What needs to be done: Once you find a line containing the word "from" in the entries below, copy it.

---------- Material provided ----------

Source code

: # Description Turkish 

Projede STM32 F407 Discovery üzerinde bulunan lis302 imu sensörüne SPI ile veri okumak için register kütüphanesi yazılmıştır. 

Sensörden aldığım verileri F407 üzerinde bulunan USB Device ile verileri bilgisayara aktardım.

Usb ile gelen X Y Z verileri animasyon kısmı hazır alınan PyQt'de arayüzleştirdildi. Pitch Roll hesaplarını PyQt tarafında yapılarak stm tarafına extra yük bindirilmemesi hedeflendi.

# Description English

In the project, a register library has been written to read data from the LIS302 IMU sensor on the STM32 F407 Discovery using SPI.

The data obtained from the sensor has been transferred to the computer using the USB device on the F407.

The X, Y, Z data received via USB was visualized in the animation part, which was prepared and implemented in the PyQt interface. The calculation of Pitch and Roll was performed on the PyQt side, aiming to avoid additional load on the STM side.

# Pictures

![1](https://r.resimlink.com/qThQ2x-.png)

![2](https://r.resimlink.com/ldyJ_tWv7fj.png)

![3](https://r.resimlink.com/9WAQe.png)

----------

Output for this task:
In the project, a register library has been written to read data from the LIS302 IMU sensor on the STM32 F407 Discovery using SPI.
The data obtained from the sensor has been transferred to the computer using the USB device on the F407.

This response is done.